# 9) Unsupervised learning - Outlier detection

* Unsupervised learning (briefly)
* Outlier detection
* Dimensionality reduction

### Unsupervised learning

In unsupervised learning the training data has the form $D = \{(x_1, ?), (x_2, ?),...(x_n, ?)\}$. So we have no labels for the data pwoints, and the goal is to get an insigt into the data distribution, and see if we can make some sense of it. __Three important problems__ are __clustering__, where we applying algorithms to try and find natural clusters within the data, and __outlier detection__, where we try to indentity data points which seem to deviate from the pattern in the data, and finally __dimensionality reduction__ where we seek to reduce the dimensionality of our data while preserving as much information as possible.

### Outlier detection

Outlier detection is in a sense the opposite problem of clustering.
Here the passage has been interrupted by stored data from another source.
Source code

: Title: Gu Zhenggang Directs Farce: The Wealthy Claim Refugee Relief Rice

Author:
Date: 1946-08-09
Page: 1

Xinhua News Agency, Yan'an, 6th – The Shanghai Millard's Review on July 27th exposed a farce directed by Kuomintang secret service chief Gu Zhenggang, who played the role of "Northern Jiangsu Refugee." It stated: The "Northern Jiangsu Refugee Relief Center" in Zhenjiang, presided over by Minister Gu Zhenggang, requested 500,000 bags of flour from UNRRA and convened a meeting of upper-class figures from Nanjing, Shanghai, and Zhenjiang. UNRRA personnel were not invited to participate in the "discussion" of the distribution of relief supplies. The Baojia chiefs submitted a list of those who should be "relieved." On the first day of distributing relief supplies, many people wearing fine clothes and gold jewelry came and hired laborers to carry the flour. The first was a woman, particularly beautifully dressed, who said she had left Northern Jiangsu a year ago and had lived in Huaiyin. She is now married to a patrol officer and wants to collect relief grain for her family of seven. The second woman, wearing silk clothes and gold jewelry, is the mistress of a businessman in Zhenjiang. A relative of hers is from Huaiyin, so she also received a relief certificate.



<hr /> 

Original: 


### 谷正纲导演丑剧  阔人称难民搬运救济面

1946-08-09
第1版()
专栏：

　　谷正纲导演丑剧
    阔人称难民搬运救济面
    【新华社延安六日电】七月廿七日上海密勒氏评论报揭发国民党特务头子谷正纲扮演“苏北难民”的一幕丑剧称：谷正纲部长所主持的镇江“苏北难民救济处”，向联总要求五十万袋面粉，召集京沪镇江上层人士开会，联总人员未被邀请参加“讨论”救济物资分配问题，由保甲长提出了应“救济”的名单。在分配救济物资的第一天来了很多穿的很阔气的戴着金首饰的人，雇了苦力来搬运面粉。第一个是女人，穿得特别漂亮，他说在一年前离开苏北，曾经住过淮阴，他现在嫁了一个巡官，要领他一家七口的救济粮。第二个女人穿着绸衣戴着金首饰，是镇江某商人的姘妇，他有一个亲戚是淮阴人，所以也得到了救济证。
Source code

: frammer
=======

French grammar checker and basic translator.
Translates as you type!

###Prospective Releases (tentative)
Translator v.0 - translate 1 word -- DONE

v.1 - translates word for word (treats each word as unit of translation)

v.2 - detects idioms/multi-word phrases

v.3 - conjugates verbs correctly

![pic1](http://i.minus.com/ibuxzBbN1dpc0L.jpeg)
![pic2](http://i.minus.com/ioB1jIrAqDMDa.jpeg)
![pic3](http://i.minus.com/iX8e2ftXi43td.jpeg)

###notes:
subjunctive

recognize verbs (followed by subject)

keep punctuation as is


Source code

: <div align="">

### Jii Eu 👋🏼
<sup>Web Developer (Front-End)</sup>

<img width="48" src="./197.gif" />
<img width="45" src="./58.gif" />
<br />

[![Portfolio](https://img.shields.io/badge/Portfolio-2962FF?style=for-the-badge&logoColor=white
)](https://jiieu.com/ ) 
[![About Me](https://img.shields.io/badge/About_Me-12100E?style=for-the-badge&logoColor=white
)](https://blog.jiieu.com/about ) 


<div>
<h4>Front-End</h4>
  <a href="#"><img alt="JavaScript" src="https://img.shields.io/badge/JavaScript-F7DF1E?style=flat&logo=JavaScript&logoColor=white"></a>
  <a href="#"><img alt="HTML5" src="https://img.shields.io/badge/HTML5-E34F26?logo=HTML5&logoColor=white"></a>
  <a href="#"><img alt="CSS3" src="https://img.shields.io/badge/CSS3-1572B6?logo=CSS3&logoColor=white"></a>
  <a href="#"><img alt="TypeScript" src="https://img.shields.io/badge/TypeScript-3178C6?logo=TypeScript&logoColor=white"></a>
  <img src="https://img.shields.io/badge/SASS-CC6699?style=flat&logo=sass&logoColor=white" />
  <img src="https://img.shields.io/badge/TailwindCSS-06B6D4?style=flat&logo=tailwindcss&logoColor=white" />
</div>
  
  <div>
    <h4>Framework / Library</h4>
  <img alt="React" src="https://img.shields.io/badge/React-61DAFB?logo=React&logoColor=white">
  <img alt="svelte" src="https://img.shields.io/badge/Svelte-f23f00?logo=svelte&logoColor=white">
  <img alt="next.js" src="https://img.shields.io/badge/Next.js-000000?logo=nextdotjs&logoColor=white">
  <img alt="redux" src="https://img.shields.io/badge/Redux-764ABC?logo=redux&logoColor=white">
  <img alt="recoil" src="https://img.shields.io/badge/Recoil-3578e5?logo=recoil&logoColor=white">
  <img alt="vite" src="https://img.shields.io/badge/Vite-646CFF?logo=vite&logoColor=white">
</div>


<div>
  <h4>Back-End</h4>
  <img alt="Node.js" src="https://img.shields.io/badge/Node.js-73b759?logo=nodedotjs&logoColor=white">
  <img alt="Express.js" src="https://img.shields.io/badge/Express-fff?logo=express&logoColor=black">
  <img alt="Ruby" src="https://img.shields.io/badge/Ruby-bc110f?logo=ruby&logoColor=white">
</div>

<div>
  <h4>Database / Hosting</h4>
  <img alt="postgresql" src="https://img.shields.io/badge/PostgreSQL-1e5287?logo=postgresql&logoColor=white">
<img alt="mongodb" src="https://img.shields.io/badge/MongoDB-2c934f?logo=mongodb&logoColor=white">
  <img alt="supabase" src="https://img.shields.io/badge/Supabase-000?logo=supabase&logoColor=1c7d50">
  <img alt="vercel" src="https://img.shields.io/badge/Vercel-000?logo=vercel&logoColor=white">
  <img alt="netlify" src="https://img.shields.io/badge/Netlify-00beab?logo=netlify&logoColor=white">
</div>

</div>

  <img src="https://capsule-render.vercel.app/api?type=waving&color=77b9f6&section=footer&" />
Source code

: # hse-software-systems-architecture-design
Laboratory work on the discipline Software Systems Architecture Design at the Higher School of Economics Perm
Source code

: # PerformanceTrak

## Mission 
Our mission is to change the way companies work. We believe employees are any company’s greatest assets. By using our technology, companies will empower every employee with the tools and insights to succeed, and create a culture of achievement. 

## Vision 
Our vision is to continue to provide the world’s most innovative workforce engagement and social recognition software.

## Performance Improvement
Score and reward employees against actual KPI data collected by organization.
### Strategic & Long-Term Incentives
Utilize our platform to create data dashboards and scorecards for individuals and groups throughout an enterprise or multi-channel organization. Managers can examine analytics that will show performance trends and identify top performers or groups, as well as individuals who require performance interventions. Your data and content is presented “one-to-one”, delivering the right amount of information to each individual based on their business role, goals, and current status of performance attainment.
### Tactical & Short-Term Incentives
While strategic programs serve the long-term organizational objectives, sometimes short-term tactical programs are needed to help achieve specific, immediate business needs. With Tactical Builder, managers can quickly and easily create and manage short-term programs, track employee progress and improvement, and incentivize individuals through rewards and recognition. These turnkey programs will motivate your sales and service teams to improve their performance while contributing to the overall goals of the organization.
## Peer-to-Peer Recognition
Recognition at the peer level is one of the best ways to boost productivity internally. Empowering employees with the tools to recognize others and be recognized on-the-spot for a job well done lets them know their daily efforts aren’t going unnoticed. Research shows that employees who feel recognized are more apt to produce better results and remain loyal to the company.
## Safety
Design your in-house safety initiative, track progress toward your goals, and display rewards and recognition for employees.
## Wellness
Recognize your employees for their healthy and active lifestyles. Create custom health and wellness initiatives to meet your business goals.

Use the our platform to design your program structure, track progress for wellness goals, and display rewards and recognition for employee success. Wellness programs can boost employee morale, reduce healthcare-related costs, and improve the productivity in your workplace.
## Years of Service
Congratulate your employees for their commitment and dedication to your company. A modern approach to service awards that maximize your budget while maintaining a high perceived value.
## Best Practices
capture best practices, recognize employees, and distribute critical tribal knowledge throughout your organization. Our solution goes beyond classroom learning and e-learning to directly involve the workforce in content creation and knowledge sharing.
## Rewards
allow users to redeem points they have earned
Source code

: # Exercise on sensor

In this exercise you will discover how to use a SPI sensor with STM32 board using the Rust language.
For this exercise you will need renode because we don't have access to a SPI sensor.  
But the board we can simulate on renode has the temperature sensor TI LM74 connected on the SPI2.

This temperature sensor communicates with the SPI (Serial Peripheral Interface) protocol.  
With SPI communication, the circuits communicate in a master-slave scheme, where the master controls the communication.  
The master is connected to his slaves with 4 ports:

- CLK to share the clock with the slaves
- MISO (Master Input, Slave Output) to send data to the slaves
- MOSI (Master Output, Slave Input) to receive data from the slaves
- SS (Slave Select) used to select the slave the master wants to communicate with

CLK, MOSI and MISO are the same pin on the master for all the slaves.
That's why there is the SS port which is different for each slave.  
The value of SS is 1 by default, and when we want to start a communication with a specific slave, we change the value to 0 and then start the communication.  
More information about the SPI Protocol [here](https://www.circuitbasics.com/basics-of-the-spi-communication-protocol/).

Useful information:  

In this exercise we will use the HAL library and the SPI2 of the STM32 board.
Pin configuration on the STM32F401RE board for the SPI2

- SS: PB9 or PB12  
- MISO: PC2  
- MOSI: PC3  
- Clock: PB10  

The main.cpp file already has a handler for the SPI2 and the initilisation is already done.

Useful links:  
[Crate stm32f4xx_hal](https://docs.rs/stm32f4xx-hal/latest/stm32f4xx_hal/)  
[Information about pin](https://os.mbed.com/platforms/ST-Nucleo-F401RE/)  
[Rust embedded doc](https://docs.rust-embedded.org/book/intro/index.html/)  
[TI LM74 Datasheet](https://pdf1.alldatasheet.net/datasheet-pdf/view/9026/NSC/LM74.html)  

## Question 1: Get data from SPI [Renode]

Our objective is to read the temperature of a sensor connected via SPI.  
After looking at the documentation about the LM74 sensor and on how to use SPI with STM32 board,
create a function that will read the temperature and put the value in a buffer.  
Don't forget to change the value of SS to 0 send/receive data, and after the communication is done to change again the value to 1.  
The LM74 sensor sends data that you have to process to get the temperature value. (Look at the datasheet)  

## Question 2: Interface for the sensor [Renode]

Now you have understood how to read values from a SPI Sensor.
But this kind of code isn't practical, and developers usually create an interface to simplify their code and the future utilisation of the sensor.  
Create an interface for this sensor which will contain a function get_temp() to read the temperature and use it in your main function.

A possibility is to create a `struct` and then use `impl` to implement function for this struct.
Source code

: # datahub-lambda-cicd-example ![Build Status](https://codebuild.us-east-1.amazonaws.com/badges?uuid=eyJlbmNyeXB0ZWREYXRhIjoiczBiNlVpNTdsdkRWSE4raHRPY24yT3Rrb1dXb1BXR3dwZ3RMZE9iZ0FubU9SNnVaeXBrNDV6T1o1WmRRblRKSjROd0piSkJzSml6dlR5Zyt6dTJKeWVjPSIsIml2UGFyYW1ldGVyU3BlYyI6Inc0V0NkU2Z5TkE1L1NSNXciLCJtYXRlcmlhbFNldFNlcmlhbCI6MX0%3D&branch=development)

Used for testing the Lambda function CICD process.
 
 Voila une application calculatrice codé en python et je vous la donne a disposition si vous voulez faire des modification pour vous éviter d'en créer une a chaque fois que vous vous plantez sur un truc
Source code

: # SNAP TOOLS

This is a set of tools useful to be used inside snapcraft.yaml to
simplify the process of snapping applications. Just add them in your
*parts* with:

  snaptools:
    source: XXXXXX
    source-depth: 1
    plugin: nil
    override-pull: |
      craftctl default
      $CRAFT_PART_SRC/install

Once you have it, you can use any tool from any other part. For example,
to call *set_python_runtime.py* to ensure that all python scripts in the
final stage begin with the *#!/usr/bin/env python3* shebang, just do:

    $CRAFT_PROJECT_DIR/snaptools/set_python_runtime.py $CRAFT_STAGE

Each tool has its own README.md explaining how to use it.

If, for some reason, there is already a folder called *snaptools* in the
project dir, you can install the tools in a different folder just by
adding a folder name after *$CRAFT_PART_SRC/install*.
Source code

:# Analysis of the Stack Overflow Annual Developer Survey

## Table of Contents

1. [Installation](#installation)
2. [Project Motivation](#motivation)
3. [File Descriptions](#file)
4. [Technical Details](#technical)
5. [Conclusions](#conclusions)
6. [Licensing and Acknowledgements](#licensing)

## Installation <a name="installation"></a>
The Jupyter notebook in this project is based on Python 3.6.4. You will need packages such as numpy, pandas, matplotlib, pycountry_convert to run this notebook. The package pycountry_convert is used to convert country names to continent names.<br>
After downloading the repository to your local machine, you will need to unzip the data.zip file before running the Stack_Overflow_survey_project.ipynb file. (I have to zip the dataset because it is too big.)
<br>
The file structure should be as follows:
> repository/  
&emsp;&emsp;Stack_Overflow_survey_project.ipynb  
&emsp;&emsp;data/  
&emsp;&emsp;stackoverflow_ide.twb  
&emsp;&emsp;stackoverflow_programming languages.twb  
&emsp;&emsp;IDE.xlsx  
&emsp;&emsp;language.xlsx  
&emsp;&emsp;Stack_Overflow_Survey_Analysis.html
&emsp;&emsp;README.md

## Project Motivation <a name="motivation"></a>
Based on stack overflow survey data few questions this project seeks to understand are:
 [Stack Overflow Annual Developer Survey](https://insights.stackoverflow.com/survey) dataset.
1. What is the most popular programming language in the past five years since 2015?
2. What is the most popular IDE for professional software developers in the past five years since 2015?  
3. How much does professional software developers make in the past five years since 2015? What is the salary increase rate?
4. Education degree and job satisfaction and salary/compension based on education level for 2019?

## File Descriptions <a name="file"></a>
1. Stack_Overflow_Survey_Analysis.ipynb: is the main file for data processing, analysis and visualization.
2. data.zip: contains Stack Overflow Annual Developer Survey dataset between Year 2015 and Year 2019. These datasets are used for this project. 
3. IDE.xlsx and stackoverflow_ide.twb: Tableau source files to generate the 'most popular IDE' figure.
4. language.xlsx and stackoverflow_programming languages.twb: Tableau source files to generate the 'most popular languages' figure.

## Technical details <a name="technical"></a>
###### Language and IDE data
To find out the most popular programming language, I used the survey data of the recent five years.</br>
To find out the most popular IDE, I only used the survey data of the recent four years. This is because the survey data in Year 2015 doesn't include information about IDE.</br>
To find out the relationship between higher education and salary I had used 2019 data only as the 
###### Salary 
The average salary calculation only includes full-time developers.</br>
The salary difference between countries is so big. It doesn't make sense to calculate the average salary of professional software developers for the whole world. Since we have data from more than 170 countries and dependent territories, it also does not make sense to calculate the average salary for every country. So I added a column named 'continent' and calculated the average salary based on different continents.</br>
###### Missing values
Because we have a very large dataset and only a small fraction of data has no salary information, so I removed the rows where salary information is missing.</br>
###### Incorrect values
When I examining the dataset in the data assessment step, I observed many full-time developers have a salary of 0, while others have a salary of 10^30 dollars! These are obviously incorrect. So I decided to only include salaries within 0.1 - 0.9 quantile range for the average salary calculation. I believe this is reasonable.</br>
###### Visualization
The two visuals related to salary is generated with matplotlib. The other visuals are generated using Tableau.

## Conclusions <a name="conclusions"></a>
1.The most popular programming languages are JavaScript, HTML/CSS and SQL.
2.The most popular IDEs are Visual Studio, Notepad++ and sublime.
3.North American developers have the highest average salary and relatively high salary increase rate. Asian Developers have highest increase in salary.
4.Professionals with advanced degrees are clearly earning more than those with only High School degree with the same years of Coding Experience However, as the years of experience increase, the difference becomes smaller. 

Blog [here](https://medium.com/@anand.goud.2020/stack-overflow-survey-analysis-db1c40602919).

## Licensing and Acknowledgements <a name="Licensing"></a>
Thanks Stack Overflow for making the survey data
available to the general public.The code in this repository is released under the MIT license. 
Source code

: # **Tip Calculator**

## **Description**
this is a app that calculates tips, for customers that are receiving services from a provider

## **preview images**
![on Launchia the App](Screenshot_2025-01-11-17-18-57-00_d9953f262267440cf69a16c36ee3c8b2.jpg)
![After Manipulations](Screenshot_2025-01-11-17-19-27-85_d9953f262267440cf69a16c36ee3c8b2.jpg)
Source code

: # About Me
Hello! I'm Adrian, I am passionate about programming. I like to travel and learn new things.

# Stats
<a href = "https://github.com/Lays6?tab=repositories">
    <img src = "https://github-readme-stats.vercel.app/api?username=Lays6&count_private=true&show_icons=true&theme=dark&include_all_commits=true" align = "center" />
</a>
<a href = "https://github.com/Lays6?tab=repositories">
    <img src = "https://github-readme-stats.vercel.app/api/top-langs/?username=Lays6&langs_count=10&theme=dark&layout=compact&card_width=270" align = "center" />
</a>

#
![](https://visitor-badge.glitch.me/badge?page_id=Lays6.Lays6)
In clustering we want to find the points that are similar and group them. In outlier detection we seek to find the points that are not similar to other points.

The standard definition of an __outlier__ is that is an object that deviates so much from the rest of the data set as to
arouse suspicion that it was generated by a different mechanism. It could be that the point is just an error, and so we might want to remove it. It could also indicate fraud, or simply be a valid but rare point. An outlier can be both an abnomality or simply just noise. Often the abnormalies can have high interest to the analyst.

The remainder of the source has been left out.